Mass dumping of positions at ever lower prices was to blame, Cohen argues, as traders became desperate to offload. “I traded physicals for 10 years. I know how much work goes into selling 5,000 tonnes of sugar, let alone 50,000 – especially given the tightening of credit lines. With hindsight, 13¢/lb was an amazing buying opportunity, but a lot of people in the market were forecasting single digit prices.”

So does he stand by his February statement that the era of cheap sugar is over? “That’s what we’re saying,” he maintains. “I’m very much behind that. I don’t see it as a bold statement. Europe used to subsidise the export of large amounts of sugar before the reform of the European Sugar Regime. If you take that subsidised sugar away, the general price level has to be more remunerative.”

Over the past four years, reforms to the EU Common Agricultural Policy have cut the guaranteed price of sugar by more than a third. The logical result, Cohen suggests, is a movement by European farmers into more lucrative crops. Those deciding what to plant next year will need little encouragement when looking at the returns on offer in wheat.

Changing lanes

So what else is ripe for a spike? “It’s difficult to pick,” says Lavelle. “The hard commodities take all the headlines, but if you look into non-traditional areas, you’re seeing much more price volatility. Options traders love that. The hedge fund market’s waking up again too. People realise it’s a sector that’s been under-invested in.”Toby Cohen, Czarnikow

“There’s a lot of interest in rice, in particular,” says Stein. “We get a lot of questions about commodities that we didn’t in the past. In the good old days, it was just wheat, corn and soybeans. Now it’s all about oilseeds.”

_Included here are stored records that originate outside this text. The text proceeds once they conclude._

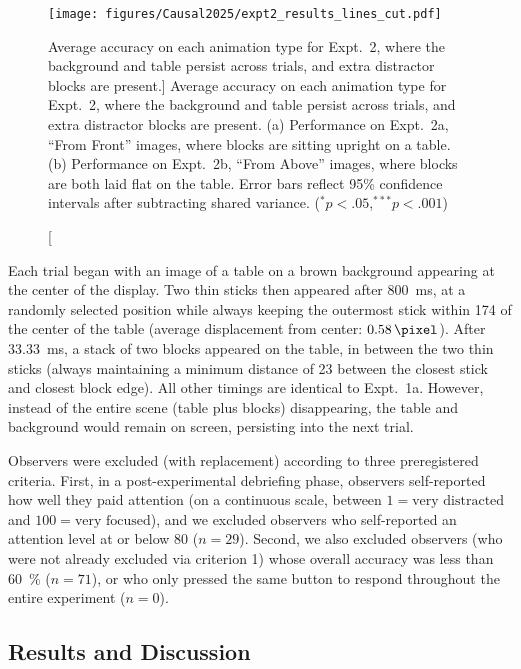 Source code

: \begin{figure}[ht]
    \centering
    \texttt{[image: figures/Causal2025/expt2\_results\_lines\_cut.pdf]}
    \caption
    [Average accuracy on each animation type for Expt.~2, where the background and table persist across trials, and extra distractor blocks are present.]
    {Average accuracy on each animation type for Expt.~2, where the background and table persist across trials, and extra distractor blocks are present.  (a) Performance on Expt.~2a, “From Front” images, where blocks are sitting upright on a table.  (b) Performance on Expt.~2b, “From Above” images, where blocks are both laid flat on the table.  Error bars reflect 95\% confidence intervals after subtracting shared variance. ($^{*}p < .05$,$^{***}p < .001$)}
    \label{fig:CausalHist_4}
\end{figure}

Each trial began with an image of a table on a brown background appearing at the center of the display.  Two thin sticks then appeared after \qty{800}{\milli\second}, at a randomly selected position while always keeping the outermost stick within \qty{174}{\pixel} of the center of the table (average displacement from center: $\qty{0.58}{\pixel}$).  After \qty{33.33}{\milli\second}, a stack of two blocks appeared on the table, in between the two thin sticks (always maintaining a minimum distance of \qty{23}{\pixel} between the closest stick and closest block edge).  All other timings are identical to Expt.~1a.  However, instead of the entire scene (table plus blocks) disappearing, the table and background would remain on screen, persisting into the next trial.

Observers were excluded (with replacement) according to three preregistered criteria. First, in a post-experimental debriefing phase, observers self-reported how well they paid attention (on a continuous scale, between $1 = \text{very distracted}$ and $100 = \text{very focused}$), and we excluded observers who self-reported an attention level at or below 80 ($n = 29$). Second, we also excluded observers (who were not already excluded via criterion 1) whose overall accuracy was less than \qty{60}{\percent} ($n = 71$), or who only pressed the same button to respond throughout the entire experiment ($n = 0$).



\subsection{Results and Discussion}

And judging from the plethora of dairy contracts launched this year on both sides of the Atlantic, the exchanges are keen to target other booming sectors too.

On the biofuels front, scare stories about farmers ploughing their resources into energy crops aren’t borne out by the facts just yet. Demand for ethanol from Brazilian sugar has been lower than expected, says Cohen. “It’s not such a factor in terms of exports this season. Domestic demand is rising sharply and growth in the physical market should help the futures contract on BM&F Bovespa.”

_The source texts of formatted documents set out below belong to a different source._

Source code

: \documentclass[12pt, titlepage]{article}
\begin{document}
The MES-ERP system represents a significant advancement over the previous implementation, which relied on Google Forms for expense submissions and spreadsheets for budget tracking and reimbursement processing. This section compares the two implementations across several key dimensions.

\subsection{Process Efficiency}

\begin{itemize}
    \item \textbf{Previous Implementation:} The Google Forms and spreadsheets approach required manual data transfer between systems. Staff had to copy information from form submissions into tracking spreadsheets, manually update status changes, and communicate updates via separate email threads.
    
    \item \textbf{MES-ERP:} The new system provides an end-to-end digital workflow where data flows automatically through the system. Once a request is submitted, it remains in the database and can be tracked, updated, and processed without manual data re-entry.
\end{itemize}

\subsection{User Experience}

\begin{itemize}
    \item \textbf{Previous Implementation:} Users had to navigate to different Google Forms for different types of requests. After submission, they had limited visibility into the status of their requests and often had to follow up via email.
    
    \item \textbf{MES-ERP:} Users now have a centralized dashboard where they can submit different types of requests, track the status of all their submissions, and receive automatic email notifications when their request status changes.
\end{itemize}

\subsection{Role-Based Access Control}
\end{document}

Stein agrees: “I don’t think there’s significant interest yet.”

He instead touts China as the only circus in town worth watching as a global leader of prices. “China, in the past five years, has changed the complexion of the market globally,” he argues. “Before, we had such high wheat reserves, they were an effective price cap. China was the catalyst for driving interest in commodities globally.”

Cycles upon cycles

Just as with energy and metal commodities, for agricultural products China is the emblem of the long term bull story. The world’s population is growing fast and sections of it are getting richer and consuming more. Production is unlikely to keep pace with this demand.

There you have it. But the rate of price growth is not nearly fast enough to wipe out the bumps along the way – pockets of oversupply that can mean prices dropping and pain for farmers. As Lavelle puts it, in commodities “there are massive opportunities for huge corrections. The whole market could double or halve in a short space of time.”

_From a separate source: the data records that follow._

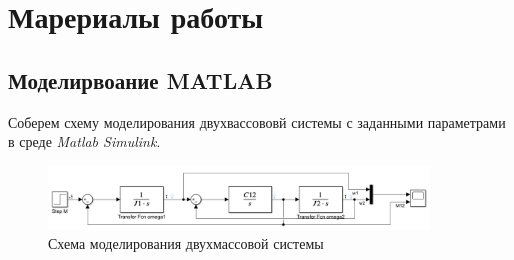 \section{Марериалы работы}

\subsection{Моделирвоание MATLAB}
Соберем схему моделирования двухвассововй системы с заданными параметрами в среде \emph{Matlab Simulink}.
\begin{figure}[!h]
    \centering
    \includegraphics[width=0.9\textwidth]{img/img}
    \caption{Схема моделирования двухмассовой системы}
    \label{fig:dummy}
\end{figure}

Overlaid on that is long term speculative demand from commodity ‘investors’, eager to ride a long bull trend. Does this keep prices higher than they should be – or make them more volatile? If it doesn’t already, might it do so when commodity investment funds under management double again?

Some think so, others disagree. What seems a certain bet is that from producers, consumers and investors, the agricultural derivative markets are going to keep on getting more and more attention.